Is F. Timothy Mountain rocking out? Not in the least.

Ever since his debut studio album, Thank Me Later, rapper (and apparent enthusiast of making mediocre music) Aubrey “Drake” Graham has been the king of mixing inferior and repetitive beats with sub-par lyricism. Drake’s most recent EP, Nothing Was the Same, most certainly lives up (or down) to the incredibly low expectations set by everything he’s done previously.

With an unnecessary use of beats that are graced by heavily-doctored, low pitched voices muttering incomprehensible noises, and a plethora of lyrics which are not only poorly-written, but also make no logical sense, Drake’s newest “album” is guaranteed to disappoint. (Assuming you had any expectations for it whatsoever, because I most certainly did not.)

Drake opens the album with Tuscan Leather, which was, shockingly, significantly worse than any other track on the entire album. For one, the entire backing track in the first two minutes of the song was entirely consumed by sounds which can only be described as “the cacophonous and murderous cries of satanic infant babies who have been possessed by a demon.” Secondly, I absolutely loathed this track because it went on for approximately six minutes, and every second that I listened to it I wanted more and more to perhaps puncture my own eardrums with a sewing needle.

The next track that stood out to me was Started From the Bottom. When I heard this track come on, I was absolutely astounded. Allegedly it had been released as a single, prior to the album’s release. The reason I was so astonished by this song is that I learned, upon listening to the line which is consistently repeated in the refrain of the song (“started from the bottom now we here”), which I hear mimicked very frequently by middle-school aged kids, actually exists. I wasn’t aware that any lyrics that were so meaningless and poorly-written could actually exist in mainstream music.
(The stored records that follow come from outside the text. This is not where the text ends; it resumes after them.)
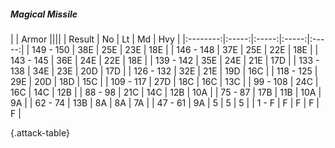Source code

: ##### Magical Missile

|      |   Armor   ||||
|   Result   |   No   |   Lt   |   Md   |   Hvy   |
|:--------:|:-----:|:-----:|:-----:|:-----:|
| 149 - 150 | 38E  | 25E  | 23E  | 18E  |
| 146 - 148 | 37E  | 25E  | 22E  | 18E  |
| 143 - 145 | 36E  | 24E  | 22E  | 18E  |
| 139 - 142 | 35E  | 24E  | 21E  | 17D  |
| 133 - 138 | 34E  | 23E  | 20D  | 17D  |
| 126 - 132 | 32E  | 21E  | 19D  | 16C  |
| 118 - 125 | 29E  | 20D  | 18D  | 15C  |
| 109 - 117 | 27D  | 18C  | 16C  | 13C  |
| 99 - 108 | 24C  | 16C  | 14C  | 12B  |
| 88 - 98 | 21C  | 14C  | 12B  | 10A  |
| 75 - 87 | 17B  | 11B  | 10A  | 9A  |
| 62 - 74 | 13B  | 8A  | 8A  | 7A  |
| 47 - 61 | 9A  | 5 | 5 | 5 |
| 1 - F | F | F | F | F |

{.attack-table}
Wu-Tang Forever also stood out to me, because the title alludes to an album by one of my favorite hip-hop groups, Wu-Tang Clan. Needless to say, the track had little-to-no lyrics that were relevant in any way to Wu-Tang, and I can be sure that the song offended me, as well as everybody else who has any sort of decent taste in hip-hop music.

All in all, this album was severely inferior to anything else that has been released this year. Whether you’re a fan of great lyricism, masterfully-produced beats, or raw rapping-skill, this album does not exemplify any of these qualities.